■ Task statement
Your answer must be every line of the data below that holds the string "language", copied exactly.

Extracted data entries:
++++++++++

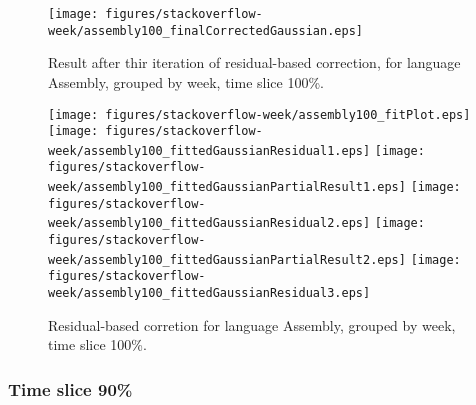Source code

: \begin{figure}[]
\centering
{\texttt{[image: figures/stackoverflow-week/assembly100\_finalCorrectedGaussian.eps]}}
\caption{Result after thir iteration of residual-based correction, for language Assembly, grouped by week, time slice 100\%.}
\end{figure}


\begin{figure}[hb]
\centering
{}
{\texttt{[image: figures/stackoverflow-week/assembly100\_fitPlot.eps]}}
{\texttt{[image: figures/stackoverflow-week/assembly100\_fittedGaussianResidual1.eps]}}
{\texttt{[image: figures/stackoverflow-week/assembly100\_fittedGaussianPartialResult1.eps]}}
{\texttt{[image: figures/stackoverflow-week/assembly100\_fittedGaussianResidual2.eps]}}
{\texttt{[image: figures/stackoverflow-week/assembly100\_fittedGaussianPartialResult2.eps]}}
{\texttt{[image: figures/stackoverflow-week/assembly100\_fittedGaussianResidual3.eps]}}
\caption{Residual-based corretion for language Assembly, grouped by week, time slice 100\%.}
\end{figure}


\clearpage 
\newpage 


\FloatBarrier

\subsubsection{Time slice 90\%}

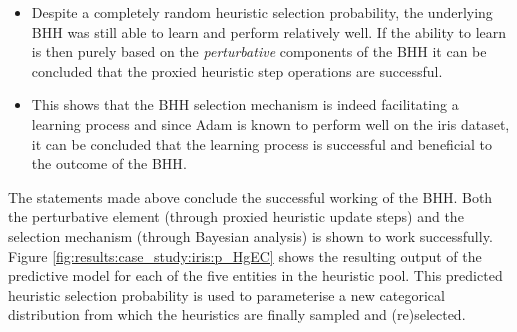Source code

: \begin{itemize}
	\item Despite a completely random heuristic selection probability, the underlying \Acs{BHH} was still able to learn and perform relatively well. If the ability to learn is then purely based on the \textit{perturbative} components of the \Acs{BHH} it can be concluded that the proxied heuristic step operations are successful.

	\item This shows that the \Acs{BHH} selection mechanism is indeed facilitating a learning process and since \Acs{Adam} is known to perform well on the iris dataset, it can be concluded that the learning process is successful and beneficial to the outcome of the \Acs{BHH}.
\end{itemize}

The statements made above conclude the successful working of the \Acs{BHH}. Both the perturbative element (through proxied heuristic update steps) and the selection mechanism (through Bayesian analysis) is shown to work successfully. Figure \ref{fig:results:case_study:iris:p_HgEC} shows the resulting output of the predictive model for each of the five entities in the heuristic pool. This predicted heuristic selection probability is used to parameterise a new categorical distribution from which the heuristics are finally sampled and (re)selected.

++++++++++

■ Output for this task
\caption{Result after thir iteration of residual-based correction, for language Assembly, grouped by week, time slice 100\%.}
\caption{Residual-based corretion for language Assembly, grouped by week, time slice 100\%.}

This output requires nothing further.